Collected data
:::::

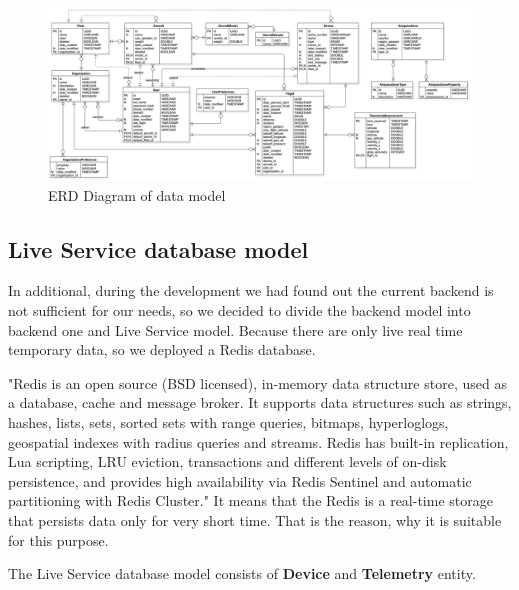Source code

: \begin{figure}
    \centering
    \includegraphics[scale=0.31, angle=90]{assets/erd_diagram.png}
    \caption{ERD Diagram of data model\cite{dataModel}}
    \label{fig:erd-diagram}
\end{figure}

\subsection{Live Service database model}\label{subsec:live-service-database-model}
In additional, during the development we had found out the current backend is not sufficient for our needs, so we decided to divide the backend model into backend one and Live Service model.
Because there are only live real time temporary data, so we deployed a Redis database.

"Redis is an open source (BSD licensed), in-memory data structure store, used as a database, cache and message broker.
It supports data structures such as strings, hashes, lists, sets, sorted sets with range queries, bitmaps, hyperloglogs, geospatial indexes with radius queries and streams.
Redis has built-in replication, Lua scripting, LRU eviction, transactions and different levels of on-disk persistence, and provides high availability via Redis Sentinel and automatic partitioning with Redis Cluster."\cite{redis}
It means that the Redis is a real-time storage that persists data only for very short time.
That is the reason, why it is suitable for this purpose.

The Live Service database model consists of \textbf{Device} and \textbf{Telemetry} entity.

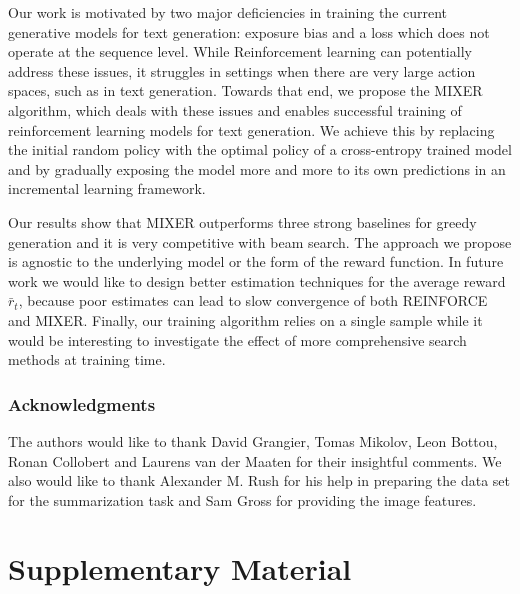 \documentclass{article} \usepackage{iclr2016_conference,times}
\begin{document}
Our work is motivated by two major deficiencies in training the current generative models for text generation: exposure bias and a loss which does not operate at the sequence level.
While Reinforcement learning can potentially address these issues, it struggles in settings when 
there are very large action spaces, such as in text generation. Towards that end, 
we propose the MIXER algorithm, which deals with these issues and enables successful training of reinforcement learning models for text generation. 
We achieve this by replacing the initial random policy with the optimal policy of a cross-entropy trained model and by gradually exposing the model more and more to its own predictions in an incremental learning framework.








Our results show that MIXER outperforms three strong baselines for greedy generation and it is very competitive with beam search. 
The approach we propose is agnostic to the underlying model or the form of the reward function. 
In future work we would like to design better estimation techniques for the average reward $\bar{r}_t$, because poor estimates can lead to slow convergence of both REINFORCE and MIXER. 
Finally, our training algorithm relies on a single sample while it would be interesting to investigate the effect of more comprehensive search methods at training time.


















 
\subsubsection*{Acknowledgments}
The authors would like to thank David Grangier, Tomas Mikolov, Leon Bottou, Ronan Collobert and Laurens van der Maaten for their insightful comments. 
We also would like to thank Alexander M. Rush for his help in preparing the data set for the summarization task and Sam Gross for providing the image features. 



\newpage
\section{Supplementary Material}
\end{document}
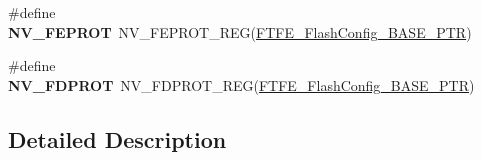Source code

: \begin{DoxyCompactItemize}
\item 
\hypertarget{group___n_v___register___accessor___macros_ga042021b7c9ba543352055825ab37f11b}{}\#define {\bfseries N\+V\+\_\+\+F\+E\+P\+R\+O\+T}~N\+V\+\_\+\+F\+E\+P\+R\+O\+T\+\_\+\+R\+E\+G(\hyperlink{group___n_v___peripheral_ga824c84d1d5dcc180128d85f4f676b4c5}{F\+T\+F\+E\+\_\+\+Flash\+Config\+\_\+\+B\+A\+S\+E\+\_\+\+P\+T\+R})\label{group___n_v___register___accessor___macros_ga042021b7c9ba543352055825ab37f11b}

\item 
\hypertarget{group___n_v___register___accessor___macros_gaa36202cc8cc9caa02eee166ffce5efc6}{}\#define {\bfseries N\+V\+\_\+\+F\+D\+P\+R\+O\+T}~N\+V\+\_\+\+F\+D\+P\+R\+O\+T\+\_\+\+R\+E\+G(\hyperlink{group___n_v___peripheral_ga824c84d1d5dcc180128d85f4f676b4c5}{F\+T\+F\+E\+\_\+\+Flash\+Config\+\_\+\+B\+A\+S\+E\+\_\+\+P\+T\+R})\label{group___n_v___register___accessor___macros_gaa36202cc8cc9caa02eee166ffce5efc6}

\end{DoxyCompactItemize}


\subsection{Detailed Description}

:::::

▸ **About this task**
Search the entries above for the word "very" and copy each line where it appears.

▸ **Answer**
It means that the Redis is a real-time storage that persists data only for very short time.
there are very large action spaces, such as in text generation. Towards that end, 
Our results show that MIXER outperforms three strong baselines for greedy generation and it is very competitive with beam search. 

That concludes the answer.